4. Statistical Significance Testing
Two-Sample t-test (for MEAN metrics)
For metrics like revenue or latency where you compare means:
t = (mean_A - mean_B) / sqrt(var_A/n_A + var_B/n_B)
Under H0 (no difference), t follows a t-distribution. Reject H0 if |t| > t_critical for the chosen alpha (typically 0.05).
Chi-Squared Test (for PROPORTION metrics)
For conversion rates (binary outcomes):
Expected_A = (conv_A + conv_B) * n_A / (n_A + n_B)
Expected_B = (conv_A + conv_B) * n_B / (n_A + n_B)
chi2 = (conv_A - Expected_A)^2 / Expected_A
+ (conv_B - Expected_B)^2 / Expected_B
Reject H0 if chi2 > 3.841 (chi-squared critical value at alpha=0.05, df=1).
Sequential Testing and Alpha Spending
Peeking at results repeatedly inflates the false positive rate (multiple comparisons problem). Use an alpha spending function (e.g. O’Brien-Fleming) that allows early stopping while controlling the overall false positive rate at alpha=0.05. Each interim look consumes part of the alpha budget.
5. Experiment Isolation
Orthogonal Experiments
A user can participate in multiple experiments simultaneously if the experiments affect independent features. Orthogonality is declared by product owners; the platform enforces no technical restriction between orthogonal experiments.
Mutex Groups
When two experiments might interact (e.g. both change the checkout flow), assign them to the same mutex group. Within a mutex group, a user is assigned to at most one experiment, partitioning the user population:
mutex_group_id UUID
experiment_id UUID
mutex_slot_range INT RANGE -- e.g. [0, 50) for first exp, [50, 100) for second
6. Rollout Mechanics
Gradual Rollout
Increase variant.weight over time: 0% -> 10% -> 50% -> 100%. Because assignment is hash-based, users who were in the treatment group at 10% are still in it at 50% (the hash threshold simply grows).

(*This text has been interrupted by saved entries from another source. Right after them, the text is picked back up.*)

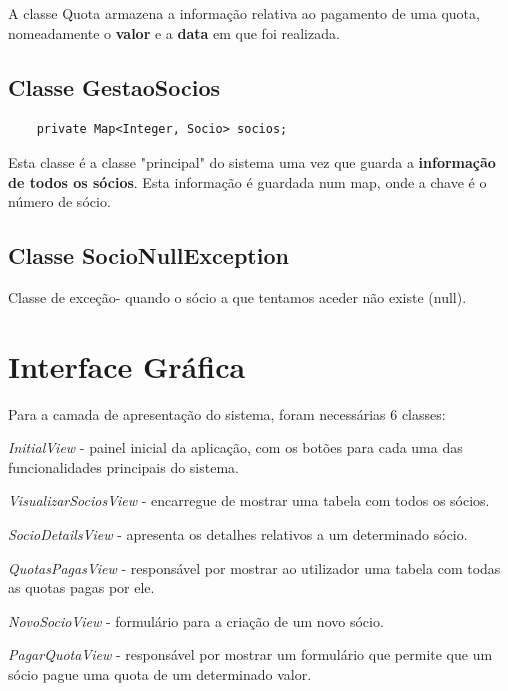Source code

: \documentclass[a4paper]{article}
\begin{document}
\vspace{0.2cm}

A classe Quota armazena a informação relativa ao pagamento de uma quota, nomeadamente o \textbf{valor} e a \textbf{data} em que foi realizada.

\subsection{Classe GestaoSocios}
\label{sec:classegestaosocios}

\begin{verbatim}
    private Map<Integer, Socio> socios;
\end{verbatim}

\vspace{0.2cm}

Esta classe é a classe "principal" do sistema uma vez que guarda a \textbf{informação de todos os sócios}. Esta informação é guardada num map, onde a chave é o número de sócio.

\subsection{Classe SocioNullException}
\label{sec:classesocionull}

Classe de exceção- quando o sócio a que tentamos aceder não existe (null).


\section{Interface Gráfica}
\label{sec:view}

Para a camada de apresentação do sistema, foram necessárias 6 classes:

\begin{itemize}
\begin{item} \textit{InitialView} -  painel inicial da aplicação, com os botões para cada uma das funcionalidades principais do sistema.\end{item}
\begin{item} \textit{VisualizarSociosView} - encarregue de mostrar uma tabela com todos os sócios.\end{item}
\begin{item} \textit{SocioDetailsView} - apresenta os detalhes relativos a um determinado sócio.\end{item}
\begin{item} \textit{QuotasPagasView} - responsável por mostrar ao utilizador uma tabela com todas as quotas pagas por ele.\end{item}
\begin{item} \textit{NovoSocioView} - formulário para a criação de um novo sócio.\end{item}
\begin{item} \textit{PagarQuotaView} - responsável por mostrar um formulário que permite que um sócio pague uma quota de um determinado valor.\end{item}
\end{itemize}
\end{document}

Feature Flags as Single-Variant Experiments
A feature flag is a degenerate experiment with one “on” variant and weight=X%. This unifies the system – feature flags benefit from the same assignment stability, targeting rules, and audit trail as full experiments.
Scale Estimates
- Assignment: stateless hash computation; horizontal scale to millions of RPS.
- Event ingestion: Kafka handles billions of events/day; partition by user_id.
- Metric reads: materialized aggregates serve dashboard queries in milliseconds.
- Experiment metadata: small dataset (thousands of experiments), fits in Redis with DB as source of truth.
Interview Tips
- Always start with the assignment algorithm – interviewers want to see you derive hash-based deterministic assignment, not database lookups.
- Distinguish real-time (Flink) from batch (authoritative) metric pipelines and explain why both are needed.
- The sequential testing / peeking problem is a differentiator – most candidates miss it.
- Mutex groups vs orthogonal experiments is a common follow-up; be ready to explain the tradeoff (isolation vs statistical power).